__Provided records__.
====

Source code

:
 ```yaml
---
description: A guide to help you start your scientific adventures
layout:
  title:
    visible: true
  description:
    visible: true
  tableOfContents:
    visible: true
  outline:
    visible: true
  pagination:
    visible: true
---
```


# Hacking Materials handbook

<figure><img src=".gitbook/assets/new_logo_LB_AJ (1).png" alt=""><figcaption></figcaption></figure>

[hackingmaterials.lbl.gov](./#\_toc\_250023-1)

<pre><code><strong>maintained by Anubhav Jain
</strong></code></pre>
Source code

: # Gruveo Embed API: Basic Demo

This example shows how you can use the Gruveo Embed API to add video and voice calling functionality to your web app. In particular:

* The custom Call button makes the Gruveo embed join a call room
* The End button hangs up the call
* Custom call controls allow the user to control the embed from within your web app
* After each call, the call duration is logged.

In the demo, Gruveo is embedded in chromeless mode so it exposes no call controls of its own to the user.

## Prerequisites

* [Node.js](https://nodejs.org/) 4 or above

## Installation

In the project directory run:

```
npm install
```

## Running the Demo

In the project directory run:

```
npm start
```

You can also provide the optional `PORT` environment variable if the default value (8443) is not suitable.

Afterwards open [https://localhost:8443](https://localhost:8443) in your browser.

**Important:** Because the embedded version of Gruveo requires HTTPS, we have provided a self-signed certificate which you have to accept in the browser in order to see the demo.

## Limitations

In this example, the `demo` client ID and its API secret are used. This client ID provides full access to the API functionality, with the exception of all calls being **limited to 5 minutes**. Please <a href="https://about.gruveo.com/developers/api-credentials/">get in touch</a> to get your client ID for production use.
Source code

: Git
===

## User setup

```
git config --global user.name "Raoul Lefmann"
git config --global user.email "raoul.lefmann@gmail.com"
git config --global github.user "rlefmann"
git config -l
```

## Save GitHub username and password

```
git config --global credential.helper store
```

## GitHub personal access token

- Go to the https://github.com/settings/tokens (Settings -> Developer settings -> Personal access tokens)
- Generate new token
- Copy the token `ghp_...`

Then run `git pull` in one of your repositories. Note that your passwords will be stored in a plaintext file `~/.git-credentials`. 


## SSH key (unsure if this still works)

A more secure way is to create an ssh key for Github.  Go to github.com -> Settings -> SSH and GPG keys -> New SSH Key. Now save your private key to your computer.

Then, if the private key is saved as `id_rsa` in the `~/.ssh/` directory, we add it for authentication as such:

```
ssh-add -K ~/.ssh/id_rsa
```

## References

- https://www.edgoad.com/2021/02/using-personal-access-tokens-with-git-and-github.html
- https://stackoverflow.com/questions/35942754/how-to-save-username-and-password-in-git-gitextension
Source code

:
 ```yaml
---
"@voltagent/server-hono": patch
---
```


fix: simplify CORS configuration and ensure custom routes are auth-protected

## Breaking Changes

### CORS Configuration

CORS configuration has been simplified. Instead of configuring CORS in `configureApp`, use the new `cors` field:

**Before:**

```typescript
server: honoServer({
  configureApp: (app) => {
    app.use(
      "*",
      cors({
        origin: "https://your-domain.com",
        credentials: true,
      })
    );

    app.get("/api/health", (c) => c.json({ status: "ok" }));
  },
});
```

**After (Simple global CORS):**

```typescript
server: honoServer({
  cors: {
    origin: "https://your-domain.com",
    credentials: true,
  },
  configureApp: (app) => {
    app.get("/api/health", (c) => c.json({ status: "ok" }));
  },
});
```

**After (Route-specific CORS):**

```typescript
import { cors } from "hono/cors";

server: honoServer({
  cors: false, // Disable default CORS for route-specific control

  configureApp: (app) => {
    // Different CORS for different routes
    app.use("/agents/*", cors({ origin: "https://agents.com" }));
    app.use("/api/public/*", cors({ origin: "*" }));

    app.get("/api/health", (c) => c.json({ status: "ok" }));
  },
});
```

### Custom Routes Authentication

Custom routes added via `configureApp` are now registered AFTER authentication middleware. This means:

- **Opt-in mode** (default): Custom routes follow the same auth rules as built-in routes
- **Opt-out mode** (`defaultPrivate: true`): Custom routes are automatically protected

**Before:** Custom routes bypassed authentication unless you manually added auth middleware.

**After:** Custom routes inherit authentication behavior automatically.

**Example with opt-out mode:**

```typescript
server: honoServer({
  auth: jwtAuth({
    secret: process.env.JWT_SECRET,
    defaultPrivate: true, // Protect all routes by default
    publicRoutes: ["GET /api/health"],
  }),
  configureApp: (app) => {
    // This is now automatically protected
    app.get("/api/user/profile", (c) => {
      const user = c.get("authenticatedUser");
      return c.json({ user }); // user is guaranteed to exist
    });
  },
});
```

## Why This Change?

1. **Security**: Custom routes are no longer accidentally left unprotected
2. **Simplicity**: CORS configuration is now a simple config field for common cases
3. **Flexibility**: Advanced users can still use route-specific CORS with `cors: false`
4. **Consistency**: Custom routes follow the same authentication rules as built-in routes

====

__Exercise directions__.
Find and show each line of the listing with the word "false".

__Task response__.
  cors: false, // Disable default CORS for route-specific control
3. **Flexibility**: Advanced users can still use route-specific CORS with `cors: false`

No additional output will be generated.